#### What the task requires
Print the data that follows exactly.

#### Extracted information
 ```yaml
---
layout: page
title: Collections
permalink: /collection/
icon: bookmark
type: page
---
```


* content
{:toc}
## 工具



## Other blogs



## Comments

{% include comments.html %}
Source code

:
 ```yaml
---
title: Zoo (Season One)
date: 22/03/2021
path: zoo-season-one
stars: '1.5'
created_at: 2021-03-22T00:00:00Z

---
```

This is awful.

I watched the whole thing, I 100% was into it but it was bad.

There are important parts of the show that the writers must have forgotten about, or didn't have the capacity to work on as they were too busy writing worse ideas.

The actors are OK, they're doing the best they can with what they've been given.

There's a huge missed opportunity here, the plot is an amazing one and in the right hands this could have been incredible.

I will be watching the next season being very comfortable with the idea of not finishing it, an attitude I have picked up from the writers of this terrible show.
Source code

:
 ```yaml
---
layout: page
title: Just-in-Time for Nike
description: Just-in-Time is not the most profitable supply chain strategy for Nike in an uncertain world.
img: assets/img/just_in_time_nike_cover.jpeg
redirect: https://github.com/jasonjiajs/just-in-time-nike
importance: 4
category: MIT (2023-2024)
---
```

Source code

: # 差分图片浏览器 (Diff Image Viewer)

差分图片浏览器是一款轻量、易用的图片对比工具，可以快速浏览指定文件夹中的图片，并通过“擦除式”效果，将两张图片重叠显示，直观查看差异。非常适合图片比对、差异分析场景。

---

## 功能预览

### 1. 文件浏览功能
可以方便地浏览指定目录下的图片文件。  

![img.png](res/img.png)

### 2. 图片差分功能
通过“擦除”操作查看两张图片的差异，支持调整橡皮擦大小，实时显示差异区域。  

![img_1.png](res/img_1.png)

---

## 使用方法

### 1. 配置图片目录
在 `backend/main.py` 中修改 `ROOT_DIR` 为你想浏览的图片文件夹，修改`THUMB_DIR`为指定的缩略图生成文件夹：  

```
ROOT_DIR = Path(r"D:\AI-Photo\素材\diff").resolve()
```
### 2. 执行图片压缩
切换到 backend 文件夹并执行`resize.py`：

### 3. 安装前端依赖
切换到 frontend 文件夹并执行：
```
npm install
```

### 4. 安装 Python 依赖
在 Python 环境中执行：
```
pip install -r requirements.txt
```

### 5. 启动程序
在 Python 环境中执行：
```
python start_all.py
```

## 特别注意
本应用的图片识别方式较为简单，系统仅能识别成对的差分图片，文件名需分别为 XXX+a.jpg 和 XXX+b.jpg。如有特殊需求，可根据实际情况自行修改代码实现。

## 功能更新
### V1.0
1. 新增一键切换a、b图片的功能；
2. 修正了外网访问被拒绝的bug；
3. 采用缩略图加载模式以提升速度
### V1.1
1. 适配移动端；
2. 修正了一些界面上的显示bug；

#### Reply
 ```yaml
---
layout: page
title: Collections
permalink: /collection/
icon: bookmark
type: page
---
```


* content
{:toc}
## 工具



## Other blogs



## Comments

{% include comments.html %}
Source code

:
 ```yaml
---
title: Zoo (Season One)
date: 22/03/2021
path: zoo-season-one
stars: '1.5'
created_at: 2021-03-22T00:00:00Z

---
```

This is awful.

I watched the whole thing, I 100% was into it but it was bad.

There are important parts of the show that the writers must have forgotten about, or didn't have the capacity to work on as they were too busy writing worse ideas.

The actors are OK, they're doing the best they can with what they've been given.

There's a huge missed opportunity here, the plot is an amazing one and in the right hands this could have been incredible.

I will be watching the next season being very comfortable with the idea of not finishing it, an attitude I have picked up from the writers of this terrible show.
Source code

:
 ```yaml
---
layout: page
title: Just-in-Time for Nike
description: Just-in-Time is not the most profitable supply chain strategy for Nike in an uncertain world.
img: assets/img/just_in_time_nike_cover.jpeg
redirect: https://github.com/jasonjiajs/just-in-time-nike
importance: 4
category: MIT (2023-2024)
---
```

Source code

: # 差分图片浏览器 (Diff Image Viewer)

差分图片浏览器是一款轻量、易用的图片对比工具，可以快速浏览指定文件夹中的图片，并通过“擦除式”效果，将两张图片重叠显示，直观查看差异。非常适合图片比对、差异分析场景。

---

## 功能预览

### 1. 文件浏览功能
可以方便地浏览指定目录下的图片文件。  

![img.png](res/img.png)

### 2. 图片差分功能
通过“擦除”操作查看两张图片的差异，支持调整橡皮擦大小，实时显示差异区域。  

![img_1.png](res/img_1.png)

---

## 使用方法

### 1. 配置图片目录
在 `backend/main.py` 中修改 `ROOT_DIR` 为你想浏览的图片文件夹，修改`THUMB_DIR`为指定的缩略图生成文件夹：  

```
ROOT_DIR = Path(r"D:\AI-Photo\素材\diff").resolve()
```
### 2. 执行图片压缩
切换到 backend 文件夹并执行`resize.py`：

### 3. 安装前端依赖
切换到 frontend 文件夹并执行：
```
npm install
```

### 4. 安装 Python 依赖
在 Python 环境中执行：
```
pip install -r requirements.txt
```

### 5. 启动程序
在 Python 环境中执行：
```
python start_all.py
```

## 特别注意
本应用的图片识别方式较为简单，系统仅能识别成对的差分图片，文件名需分别为 XXX+a.jpg 和 XXX+b.jpg。如有特殊需求，可根据实际情况自行修改代码实现。

## 功能更新
### V1.0
1. 新增一键切换a、b图片的功能；
2. 修正了外网访问被拒绝的bug；
3. 采用缩略图加载模式以提升速度
### V1.1
1. 适配移动端；
2. 修正了一些界面上的显示bug；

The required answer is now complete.